> Records from a data source
··········

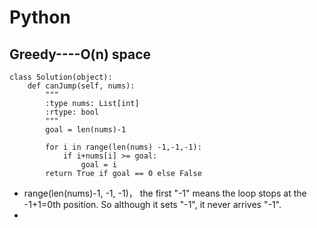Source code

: # Python
## Greedy----O(n) space
```
class Solution(object):
    def canJump(self, nums):
        """
        :type nums: List[int]
        :rtype: bool
        """
        goal = len(nums)-1

        for i in range(len(nums) -1,-1,-1):
            if i+nums[i] >= goal:
                goal = i
        return True if goal == 0 else False
```
- range(len(nums)-1, -1, -1)， the first "-1" means the loop stops at the -1+1=0th position. So although it sets "-1", it never arrives "-1".
-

··········

> WHAT YOU ARE ASKED TO DO
Go through the lines above. Select every one that has the string "range".

> ANSWER SPACE
        for i in range(len(nums) -1,-1,-1):
- range(len(nums)-1, -1, -1)， the first "-1" means the loop stops at the -1+1=0th position. So although it sets "-1", it never arrives "-1".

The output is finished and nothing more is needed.